● Task prompt:
Give the data again exactly as it appears, excluding any pictures.
----- Record excerpts -----
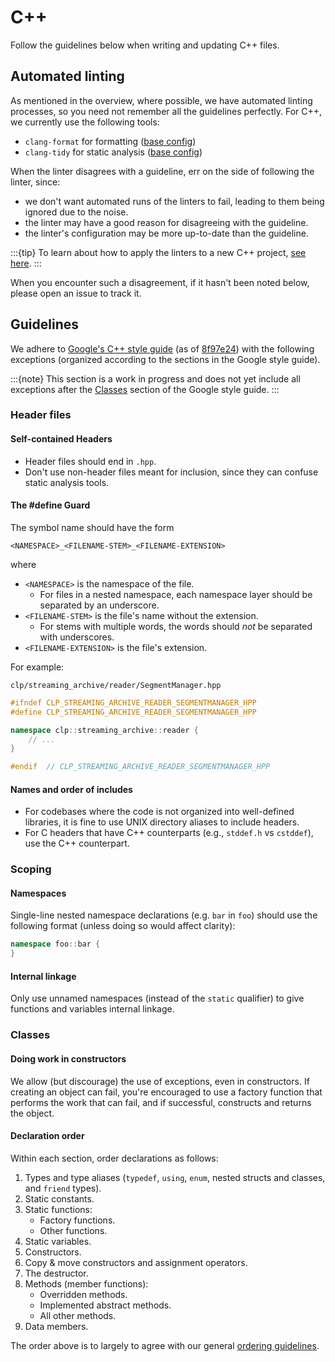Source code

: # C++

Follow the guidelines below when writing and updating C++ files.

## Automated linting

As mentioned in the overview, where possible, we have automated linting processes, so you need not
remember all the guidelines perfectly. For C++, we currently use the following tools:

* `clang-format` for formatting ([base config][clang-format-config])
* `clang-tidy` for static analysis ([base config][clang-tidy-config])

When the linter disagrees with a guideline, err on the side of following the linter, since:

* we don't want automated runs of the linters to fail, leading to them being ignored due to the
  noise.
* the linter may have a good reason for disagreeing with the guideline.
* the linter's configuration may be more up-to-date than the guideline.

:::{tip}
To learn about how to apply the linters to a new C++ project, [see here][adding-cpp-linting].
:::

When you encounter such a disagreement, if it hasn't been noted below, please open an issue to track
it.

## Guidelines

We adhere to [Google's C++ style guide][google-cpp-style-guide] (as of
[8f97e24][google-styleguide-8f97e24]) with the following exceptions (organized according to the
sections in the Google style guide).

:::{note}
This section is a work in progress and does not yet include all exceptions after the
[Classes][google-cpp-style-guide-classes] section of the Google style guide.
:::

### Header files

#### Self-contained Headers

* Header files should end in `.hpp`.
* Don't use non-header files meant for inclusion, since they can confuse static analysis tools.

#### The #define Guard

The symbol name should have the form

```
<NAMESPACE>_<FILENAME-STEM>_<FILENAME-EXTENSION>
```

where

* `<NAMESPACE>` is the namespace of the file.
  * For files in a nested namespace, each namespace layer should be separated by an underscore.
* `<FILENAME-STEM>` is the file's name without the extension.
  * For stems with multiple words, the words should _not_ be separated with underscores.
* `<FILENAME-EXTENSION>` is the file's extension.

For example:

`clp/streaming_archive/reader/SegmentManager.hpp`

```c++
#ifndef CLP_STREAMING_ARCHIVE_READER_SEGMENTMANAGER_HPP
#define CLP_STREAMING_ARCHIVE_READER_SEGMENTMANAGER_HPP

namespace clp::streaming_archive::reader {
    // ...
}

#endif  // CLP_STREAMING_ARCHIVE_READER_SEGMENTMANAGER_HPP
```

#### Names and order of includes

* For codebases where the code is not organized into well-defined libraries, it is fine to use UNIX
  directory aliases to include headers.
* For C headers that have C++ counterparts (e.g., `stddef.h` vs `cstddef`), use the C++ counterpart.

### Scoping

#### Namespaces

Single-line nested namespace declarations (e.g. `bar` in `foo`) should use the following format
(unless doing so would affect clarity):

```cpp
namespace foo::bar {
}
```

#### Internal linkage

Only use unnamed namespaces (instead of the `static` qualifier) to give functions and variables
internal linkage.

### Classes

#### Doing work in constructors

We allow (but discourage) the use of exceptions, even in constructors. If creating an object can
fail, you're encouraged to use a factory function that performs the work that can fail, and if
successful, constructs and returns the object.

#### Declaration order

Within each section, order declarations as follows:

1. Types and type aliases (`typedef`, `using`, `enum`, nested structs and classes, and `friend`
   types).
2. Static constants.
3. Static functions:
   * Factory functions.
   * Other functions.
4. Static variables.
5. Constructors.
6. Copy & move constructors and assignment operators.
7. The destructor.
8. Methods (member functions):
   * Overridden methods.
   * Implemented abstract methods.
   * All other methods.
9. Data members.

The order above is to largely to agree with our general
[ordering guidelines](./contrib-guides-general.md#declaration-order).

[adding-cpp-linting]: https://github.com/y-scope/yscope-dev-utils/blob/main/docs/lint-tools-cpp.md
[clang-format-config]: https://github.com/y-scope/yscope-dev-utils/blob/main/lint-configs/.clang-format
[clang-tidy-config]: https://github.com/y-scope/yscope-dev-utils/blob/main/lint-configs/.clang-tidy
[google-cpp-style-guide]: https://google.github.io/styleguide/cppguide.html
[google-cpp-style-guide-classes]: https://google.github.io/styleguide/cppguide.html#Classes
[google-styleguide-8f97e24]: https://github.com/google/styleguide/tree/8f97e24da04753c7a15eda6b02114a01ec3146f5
-----
● Task response:
Source code

: # C++

Follow the guidelines below when writing and updating C++ files.

## Automated linting

As mentioned in the overview, where possible, we have automated linting processes, so you need not
remember all the guidelines perfectly. For C++, we currently use the following tools:

* `clang-format` for formatting ([base config][clang-format-config])
* `clang-tidy` for static analysis ([base config][clang-tidy-config])

When the linter disagrees with a guideline, err on the side of following the linter, since:

* we don't want automated runs of the linters to fail, leading to them being ignored due to the
  noise.
* the linter may have a good reason for disagreeing with the guideline.
* the linter's configuration may be more up-to-date than the guideline.

:::{tip}
To learn about how to apply the linters to a new C++ project, [see here][adding-cpp-linting].
:::

When you encounter such a disagreement, if it hasn't been noted below, please open an issue to track
it.

## Guidelines

We adhere to [Google's C++ style guide][google-cpp-style-guide] (as of
[8f97e24][google-styleguide-8f97e24]) with the following exceptions (organized according to the
sections in the Google style guide).

:::{note}
This section is a work in progress and does not yet include all exceptions after the
[Classes][google-cpp-style-guide-classes] section of the Google style guide.
:::

### Header files

#### Self-contained Headers

* Header files should end in `.hpp`.
* Don't use non-header files meant for inclusion, since they can confuse static analysis tools.

#### The #define Guard

The symbol name should have the form

```
<NAMESPACE>_<FILENAME-STEM>_<FILENAME-EXTENSION>
```

where

* `<NAMESPACE>` is the namespace of the file.
  * For files in a nested namespace, each namespace layer should be separated by an underscore.
* `<FILENAME-STEM>` is the file's name without the extension.
  * For stems with multiple words, the words should _not_ be separated with underscores.
* `<FILENAME-EXTENSION>` is the file's extension.

For example:

`clp/streaming_archive/reader/SegmentManager.hpp`

```c++
#ifndef CLP_STREAMING_ARCHIVE_READER_SEGMENTMANAGER_HPP
#define CLP_STREAMING_ARCHIVE_READER_SEGMENTMANAGER_HPP

namespace clp::streaming_archive::reader {
    // ...
}

#endif  // CLP_STREAMING_ARCHIVE_READER_SEGMENTMANAGER_HPP
```

#### Names and order of includes

* For codebases where the code is not organized into well-defined libraries, it is fine to use UNIX
  directory aliases to include headers.
* For C headers that have C++ counterparts (e.g., `stddef.h` vs `cstddef`), use the C++ counterpart.

### Scoping

#### Namespaces

Single-line nested namespace declarations (e.g. `bar` in `foo`) should use the following format
(unless doing so would affect clarity):

```cpp
namespace foo::bar {
}
```

#### Internal linkage

Only use unnamed namespaces (instead of the `static` qualifier) to give functions and variables
internal linkage.

### Classes

#### Doing work in constructors

We allow (but discourage) the use of exceptions, even in constructors. If creating an object can
fail, you're encouraged to use a factory function that performs the work that can fail, and if
successful, constructs and returns the object.

#### Declaration order

Within each section, order declarations as follows:

1. Types and type aliases (`typedef`, `using`, `enum`, nested structs and classes, and `friend`
   types).
2. Static constants.
3. Static functions:
   * Factory functions.
   * Other functions.
4. Static variables.
5. Constructors.
6. Copy & move constructors and assignment operators.
7. The destructor.
8. Methods (member functions):
   * Overridden methods.
   * Implemented abstract methods.
   * All other methods.
9. Data members.

The order above is to largely to agree with our general
[ordering guidelines](./contrib-guides-general.md#declaration-order).

[adding-cpp-linting]: https://github.com/y-scope/yscope-dev-utils/blob/main/docs/lint-tools-cpp.md
[clang-format-config]: https://github.com/y-scope/yscope-dev-utils/blob/main/lint-configs/.clang-format
[clang-tidy-config]: https://github.com/y-scope/yscope-dev-utils/blob/main/lint-configs/.clang-tidy
[google-cpp-style-guide]: https://google.github.io/styleguide/cppguide.html
[google-cpp-style-guide-classes]: https://google.github.io/styleguide/cppguide.html#Classes
[google-styleguide-8f97e24]: https://github.com/google/styleguide/tree/8f97e24da04753c7a15eda6b02114a01ec3146f5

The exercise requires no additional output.